**WHAT IS EXPECTED**
Where a line holds the word "Something", copy that line from the data below.

**SUPPLIED INFORMATION**
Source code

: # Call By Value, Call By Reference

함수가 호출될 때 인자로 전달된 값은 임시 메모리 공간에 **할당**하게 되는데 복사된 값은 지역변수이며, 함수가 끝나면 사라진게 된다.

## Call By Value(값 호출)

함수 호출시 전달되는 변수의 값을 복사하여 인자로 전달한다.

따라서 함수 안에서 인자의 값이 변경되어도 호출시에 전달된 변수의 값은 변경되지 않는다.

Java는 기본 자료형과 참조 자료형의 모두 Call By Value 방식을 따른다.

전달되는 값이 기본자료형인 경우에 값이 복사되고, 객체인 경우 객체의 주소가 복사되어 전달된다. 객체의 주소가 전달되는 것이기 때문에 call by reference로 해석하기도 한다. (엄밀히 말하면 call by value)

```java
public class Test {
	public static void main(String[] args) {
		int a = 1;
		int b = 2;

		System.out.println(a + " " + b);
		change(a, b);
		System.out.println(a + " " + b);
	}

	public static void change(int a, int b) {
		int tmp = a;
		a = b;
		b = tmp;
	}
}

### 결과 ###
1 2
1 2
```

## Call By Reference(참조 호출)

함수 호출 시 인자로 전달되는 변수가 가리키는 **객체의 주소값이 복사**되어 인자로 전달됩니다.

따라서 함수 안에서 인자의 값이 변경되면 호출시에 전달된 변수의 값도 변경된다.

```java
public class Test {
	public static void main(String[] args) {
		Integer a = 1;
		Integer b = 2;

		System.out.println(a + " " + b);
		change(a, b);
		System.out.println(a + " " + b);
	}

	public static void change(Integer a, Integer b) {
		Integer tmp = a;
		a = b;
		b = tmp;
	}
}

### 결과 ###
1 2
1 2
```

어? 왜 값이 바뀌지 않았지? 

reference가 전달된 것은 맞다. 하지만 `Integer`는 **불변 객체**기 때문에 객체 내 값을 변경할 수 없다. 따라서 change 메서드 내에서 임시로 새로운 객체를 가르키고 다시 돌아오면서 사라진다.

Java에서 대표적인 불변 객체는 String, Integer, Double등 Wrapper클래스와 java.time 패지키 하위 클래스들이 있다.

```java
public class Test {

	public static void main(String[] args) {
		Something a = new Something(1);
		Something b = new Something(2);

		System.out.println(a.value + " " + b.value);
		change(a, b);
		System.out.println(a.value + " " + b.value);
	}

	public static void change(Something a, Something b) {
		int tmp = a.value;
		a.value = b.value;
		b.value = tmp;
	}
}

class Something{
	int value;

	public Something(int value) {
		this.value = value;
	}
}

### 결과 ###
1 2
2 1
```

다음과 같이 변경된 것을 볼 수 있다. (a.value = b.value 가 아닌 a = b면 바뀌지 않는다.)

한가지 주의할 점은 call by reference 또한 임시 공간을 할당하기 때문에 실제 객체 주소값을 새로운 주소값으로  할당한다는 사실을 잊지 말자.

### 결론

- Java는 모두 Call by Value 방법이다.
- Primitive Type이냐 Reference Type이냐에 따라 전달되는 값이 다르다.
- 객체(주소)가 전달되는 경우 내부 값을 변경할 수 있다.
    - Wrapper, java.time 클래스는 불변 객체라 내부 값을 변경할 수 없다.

**OUTPUT FOR THIS EXERCISE**
		Something a = new Something(1);
		Something b = new Something(2);
	public static void change(Something a, Something b) {
class Something{
	public Something(int value) {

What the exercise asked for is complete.